石油(含、天然ガス)と中東関連のニュースをウォッチしその影響を探ります。

ガスOPEC(天然ガス輸出国カルテル)は生まれるのか?(第1回)

2007-03-11 | 今週のエネルギー関連新聞発表

(注)HP「中東と石油」「ガスOPECは生まれるのか?」全文(第1回~第6回)を一括ご覧いただけます。

プロローグ:ロシアとウクライナの紛争が西欧にもたらした悪夢

 ここ一年ほど天然ガス輸出国カルテル、いわゆる「ガス版OPEC」構想に関する報道が頻繁に見られる。昨年1月、ロシアとウクライナが天然ガス価格をめぐり紛糾、西欧向けのガスの供給が危機に瀕したことが、一連の報道の遠因と言えよう。同年3月にロシアのプーチン大統領がアルジェリアを訪問した際、報道されたのを皮切りに、今年1月にはイランの最高指導者ハメネイ師がガス輸出国グループの結成をロシアに呼びかけ、さらに翌月プーチン大統領がカタルを公式訪問したことにより、一気に火がついた。

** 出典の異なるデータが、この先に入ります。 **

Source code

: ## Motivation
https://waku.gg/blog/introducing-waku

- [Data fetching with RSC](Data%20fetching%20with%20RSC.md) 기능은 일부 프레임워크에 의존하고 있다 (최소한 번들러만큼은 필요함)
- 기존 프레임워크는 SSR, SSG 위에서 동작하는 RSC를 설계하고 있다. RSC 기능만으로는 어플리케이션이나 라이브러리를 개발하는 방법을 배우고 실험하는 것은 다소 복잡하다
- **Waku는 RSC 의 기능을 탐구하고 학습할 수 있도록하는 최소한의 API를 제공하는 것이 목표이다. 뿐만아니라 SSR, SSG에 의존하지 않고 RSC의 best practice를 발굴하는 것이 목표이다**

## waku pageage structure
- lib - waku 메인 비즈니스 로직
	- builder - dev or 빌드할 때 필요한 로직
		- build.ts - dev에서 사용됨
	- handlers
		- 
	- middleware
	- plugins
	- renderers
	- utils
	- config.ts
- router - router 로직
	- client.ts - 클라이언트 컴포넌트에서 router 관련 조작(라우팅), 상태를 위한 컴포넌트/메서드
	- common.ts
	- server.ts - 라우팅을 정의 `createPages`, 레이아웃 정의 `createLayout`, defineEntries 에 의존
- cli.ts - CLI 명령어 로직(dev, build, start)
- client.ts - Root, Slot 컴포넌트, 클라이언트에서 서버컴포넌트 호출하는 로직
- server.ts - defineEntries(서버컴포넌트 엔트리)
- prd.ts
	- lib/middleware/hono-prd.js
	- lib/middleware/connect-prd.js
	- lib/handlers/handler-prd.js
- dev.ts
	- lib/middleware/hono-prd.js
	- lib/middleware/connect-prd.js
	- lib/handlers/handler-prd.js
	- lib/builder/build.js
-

  ロシアは天然ガスの埋蔵量、生産量、輸出量いずれも世界1位である。そしてイラン、カタルの埋蔵量はそれぞれ世界第2位と第3位であり、これら3カ国だけで世界の埋蔵量の56%を占めている。ペルシャ(アラビア)湾に広がるイランの南パルス・ガス田とカタルの北部ガス田は、実質的につながった世界最大のガス田である。そしてカタルのLNG輸出は近年急激に伸びており、昨年遂にインドネシアを抜いて世界1位となった。アルジェリアも世界第5位のガス生産量を誇っており、同国とロシアがヨーロッパに輸出する天然ガスは、全消費量の3分の1強に達する。

  このようにこれら4カ国が保有し、生産及び輸出する天然ガスは全世界、とりわけ西ヨーロッパにとって死活的に重要な問題と言えよう。「ガス版OPEC」のニュースが常に西側メディアから流れるのは、天然ガスがヨーロッパ諸国のエネルギー安全保障の「アキレス腱」になっていることの裏返しであろう。